Hope he plays mand  on the Zep reunion tour.

----------


## jefflester

> What a beautiful arrangement.  Anyone recognize the mando he's on?


I am unable to see the clip at the moment, but JPJ almost exclusively plays instruments made by Andy (acoustics) and Hugh (electrics) Manson. I would assume the mando was made by Andy Manson.

----------


## cbarry

Great clip. Very tasteful and beautiful. Anyone care to comment on one of the youtuber's comments?

"Also for those of you who have no experience in the matter playing mandolin is exponentially easier than standard guitar,"

----------


## John Flynn

> Great clip. Very tasteful and beautiful. Anyone care to comment on one of the youtuber's comments?
> 
> "Also for those of you who have no experience in the matter playing mandolin is exponentially easier than standard guitar,"

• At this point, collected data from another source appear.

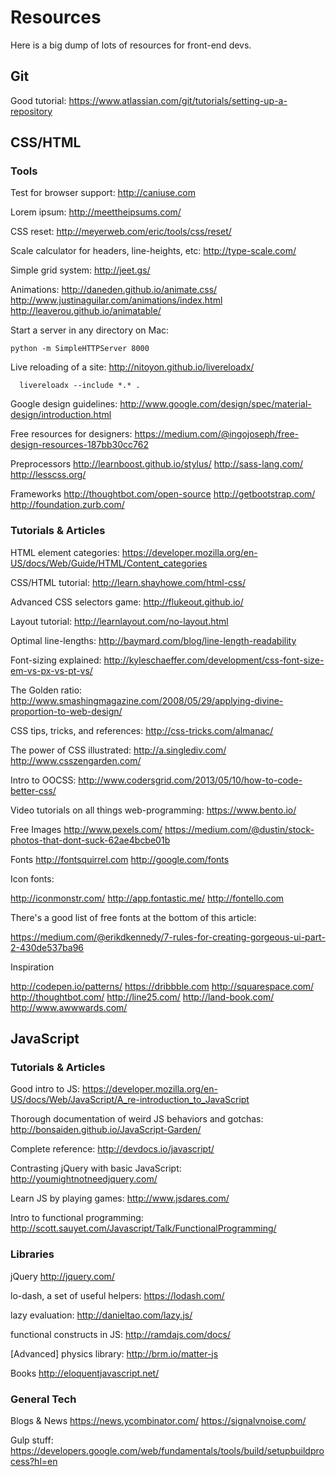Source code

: # Resources

Here is a big dump of lots of resources for front-end devs.

## Git

Good tutorial:
https://www.atlassian.com/git/tutorials/setting-up-a-repository

## CSS/HTML

### Tools

Test for browser support:
http://caniuse.com

Lorem ipsum:
http://meettheipsums.com/

CSS reset:
http://meyerweb.com/eric/tools/css/reset/

Scale calculator for headers, line-heights, etc:
http://type-scale.com/

Simple grid system:
http://jeet.gs/

Animations:
http://daneden.github.io/animate.css/
http://www.justinaguilar.com/animations/index.html
http://leaverou.github.io/animatable/

Start a server in any directory on Mac:

    python -m SimpleHTTPServer 8000

Live reloading of a site:
http://nitoyon.github.io/livereloadx/

	  livereloadx --include *.* .

Google design guidelines:
http://www.google.com/design/spec/material-design/introduction.html

Free resources for designers:
https://medium.com/@ingojoseph/free-design-resources-187bb30cc762

Preprocessors
http://learnboost.github.io/stylus/
http://sass-lang.com/
http://lesscss.org/

Frameworks
http://thoughtbot.com/open-source
http://getbootstrap.com/
http://foundation.zurb.com/

### Tutorials & Articles

HTML element categories:
https://developer.mozilla.org/en-US/docs/Web/Guide/HTML/Content_categories

CSS/HTML tutorial:
http://learn.shayhowe.com/html-css/

Advanced CSS selectors game:
http://flukeout.github.io/

Layout tutorial:
http://learnlayout.com/no-layout.html

Optimal line-lengths:
http://baymard.com/blog/line-length-readability

Font-sizing explained:
http://kyleschaeffer.com/development/css-font-size-em-vs-px-vs-pt-vs/

The Golden ratio:
http://www.smashingmagazine.com/2008/05/29/applying-divine-proportion-to-web-design/

CSS tips, tricks, and references:
http://css-tricks.com/almanac/

The power of CSS illustrated:
http://a.singlediv.com/
http://www.csszengarden.com/

Intro to OOCSS:
http://www.codersgrid.com/2013/05/10/how-to-code-better-css/

Video tutorials on all things web-programming:
https://www.bento.io/

Free Images
http://www.pexels.com/
https://medium.com/@dustin/stock-photos-that-dont-suck-62ae4bcbe01b

Fonts
http://fontsquirrel.com
http://google.com/fonts

Icon fonts:

http://iconmonstr.com/
http://app.fontastic.me/
http://fontello.com

There's a good list of free fonts at the bottom of this article:

https://medium.com/@erikdkennedy/7-rules-for-creating-gorgeous-ui-part-2-430de537ba96

Inspiration

http://codepen.io/patterns/
https://dribbble.com
http://squarespace.com/
http://thoughtbot.com/
http://line25.com/
http://land-book.com/
http://www.awwwards.com/

## JavaScript

### Tutorials & Articles

Good intro to JS:
https://developer.mozilla.org/en-US/docs/Web/JavaScript/A_re-introduction_to_JavaScript

Thorough documentation of weird JS behaviors and gotchas:
http://bonsaiden.github.io/JavaScript-Garden/

Complete reference:
http://devdocs.io/javascript/

Contrasting jQuery with basic JavaScript:
http://youmightnotneedjquery.com/

Learn JS by playing games:
http://www.jsdares.com/

Intro to functional programming:
http://scott.sauyet.com/Javascript/Talk/FunctionalProgramming/

### Libraries

jQuery
http://jquery.com/

lo-dash, a set of useful helpers:
https://lodash.com/

lazy evaluation:
http://danieltao.com/lazy.js/

functional constructs in JS:
http://ramdajs.com/docs/

[Advanced] physics library:
http://brm.io/matter-js

Books
http://eloquentjavascript.net/



### General Tech

Blogs & News
https://news.ycombinator.com/
https://signalvnoise.com/

Gulp stuff:
https://developers.google.com/web/fundamentals/tools/build/setupbuildprocess?hl=en
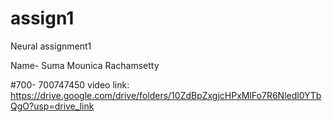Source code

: # assign1
Neural assignment1

Name- Suma Mounica Rachamsetty

#700- 700747450 video link: https://drive.google.com/drive/folders/10ZdBpZxgjcHPxMlFo7R6Nledl0YTbQgO?usp=drive_link
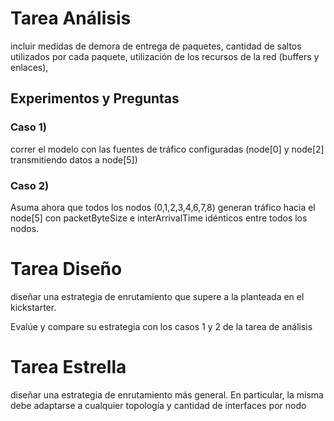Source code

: # Tarea Análisis

incluir medidas de demora de entrega de paquetes,
cantidad de saltos utilizados por cada paquete,
utilización de los recursos de la red (buffers y enlaces),


## Experimentos y Preguntas


### Caso 1)
correr el modelo con las fuentes de tráfico configuradas (node[0] y node[2] transmitiendo datos a node[5])


### Caso 2)
Asuma ahora que todos los nodos (0,1,2,3,4,6,7,8) generan tráfico hacia el node[5] con packetByteSize e interArrivalTime idénticos entre todos los nodos.


# Tarea Diseño

diseñar una estrategia de enrutamiento que supere a la planteada en el kickstarter.

Evalúe y compare su estrategia con los casos 1 y 2 de la tarea de análisis


# Tarea Estrella

diseñar una estrategia de enrutamiento más general. En particular, la misma debe adaptarse a cualquier topología y cantidad de interfaces por nodo
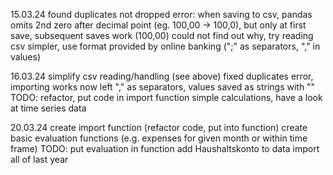 15.03.24
found duplicates not dropped error:
  when saving to csv, pandas omits 2nd zero after decimal point (eg. 100,00 -> 100,0), but only at first save, subsequent saves work (100,00)
could not find out why, try reading csv simpler, use format provided by online banking (";" as separators, "," in values)

16.03.24
simplify csv reading/handling (see above)
fixed duplicates error, importing works now
  left "," as separators, values saved as strings with ""
TODO: 
  refactor, put code in import function
  simple calculations, have a look at time series data

20.03.24
create import function (refactor code, put into function)
create basic evaluation functions (e.g. expenses for given month or within time frame)
TODO: 
  put evaluation in function
  add Haushaltskonto to data
  import all of last year

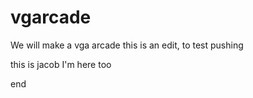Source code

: # vgarcade
We will make a vga arcade
this is an edit, to test pushing

this is jacob
I'm here too

end
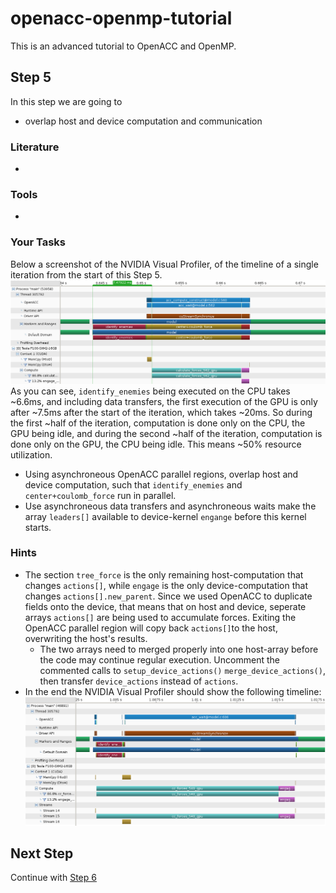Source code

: # openacc-openmp-tutorial
This is an advanced tutorial to OpenACC and OpenMP.

## Step 5
In this step we are going to 
* overlap host and device computation and communication

### Literature
* 

### Tools
* 

### Your Tasks
Below a screenshot of the NVIDIA Visual Profiler, of the timeline of a single iteration from the start of this Step 5.
![Screenshot of Step 5 Status using NVIDIA Visual Profiler](images/step5-status.png)
As you can see, `identify_enemies` being executed on the CPU takes ~6.6ms, and including data transfers, the first execution of the GPU is only after ~7.5ms after the start of the iteration, which takes ~20ms.
So during the first ~half of the iteration, computation is done only on the CPU, the GPU being idle, and during the second ~half of the iteration, computation is done only on the GPU, the CPU being idle.
This means ~50% resource utilization.
* Using asynchroneous OpenACC parallel regions, overlap host and device computation, such that `identify_enemies` and `center+coulomb_force` run in parallel.
* Use asynchroneous data transfers and asynchroneous waits make the array `leaders[]` available to device-kernel `engange` before this kernel starts.

### Hints
* The section `tree_force` is the only remaining host-computation that changes `actions[]`, while `engage` is the only device-computation that changes `actions[].new_parent`. Since we used OpenACC to duplicate fields onto the device, that means that on host and device, seperate arrays `actions[]` are being used to accumulate forces. Exiting the OpenACC parallel region will copy back `actions[]`to the host, overwriting the host's results.
  * The two arrays need to merged properly into one host-array before the code may continue regular execution. Uncomment the commented calls to `setup_device_actions()` `merge_device_actions()`, then transfer `device_actions` instead of `actions`.
* In the end the NVIDIA Visual Profiler should show the following timeline: 
![Screenshot of Step 5 Goal using NVIDIA Visual Profiler](images/step5-goal.png)

## Next Step
Continue with [Step 6](../../blob/step6/step.md)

No doubt posted by one of the pimple-faced head bangers who hangs around his local Guitar Center when he is cutting class, doing endless, mindless riffs through amps turned up to "11." His comment fits right in with some of the other sophomoric replies to that video.

----------


## woodwizard

Enjoyed that ... very nice

----------


## Gutbucket

:Grin: In the early years after John Bonham's death, I often wondered what became of JPJ. It appears he was probably the busiest of the Zepplin groups members. He's produced and performed with many artists, and while this might raise eye brows, I think he was and is the most talented member of the group. Of course he didn't use a violin bow on his instruments or bare his chest while on stage.

----------


## MandoGordon

I was at Wintergrass a few years back manning the Eastman booth, we were in a room with one other dealer which turned out to be a great setting for some informal jams but got a little lonely when things were happening elsewhere which was a lot of the time. I had been sitting around during a particularly long quiet spell picking on the prototype mandocello that we had with us when this gentleman comes in and picks up a mandolin and starts picking a Fairport Convention tune that I knew. I tried throwing on some accompaniment and we both had a fun hour or so trying to figure out how I should be picking along with him on the mandocello. Turns out that being Brits we had a number of tunes in common but soon my fingers gave out and we struck up a conversation. I asked what he was doing at the festival and he said he was there to see Uncle Earl because he was due to produce their next album and the festival gave him an opportunity to see them several times in one weekend in the same place. We talked for a little longer about England and how much we loved the States and he wandered off to the next room. A week or so later after the show I got a call from my good friend Bonnie at Bourgeois Guitars wondering how the show went for us. After we got through talking shop she asked me if I had seen any good new bands. I told her about Uncle Earl and she said she knew all about them. She then asked me if I had heard who was producing their new album and I told her I had met him at the show and that he was a really nice polite Englishman and that we had picked a few tunes together. I almost fell off my chair when she told me that I had been totally oblivious to the fact that I had been playing along with one of my early music heroes John Paul Jones.

----------


## Elliot Luber

Someone on YouTube commented that JPJ didn't like to seek the limelight. I think that's true. Not only didn't he bare his chest and stuff bananas in his pants when I saw the Zep in '75, but he was hiding behind his amplifier most of the evening and played some of his solos with one finger on a keyboard. I assume he was having a bad night, but Ron Wood came out and joined them  for Communications Breakdown, so we were all happy about seeing the Gods. I liked that recent clip on YouTube, and agree JPJ has really showed a new dimension to his play -- and perhaps he's on the same trajectory as Robert Plant these days.

----------


## Chris "Bucket" Thomas

Man, I have watched that about 10 times over the past week....still AMAZING.

----------


## JeffD

JPJ was at Swannanoa OldTimey week. He drawa absolutely no attention to himself. We jammed with him for a long time before we had a clue who we were jamming with.

----------


## Elliot Luber

It's cool that he could be such a big rock star and not be recognized. David Gilmour always says in interviews that they deliberately designed Pink Floyd so its individual members could go to the supermarket without being bothered.

----------


## JeffD

> so its individual members could go to the supermarket without being bothered.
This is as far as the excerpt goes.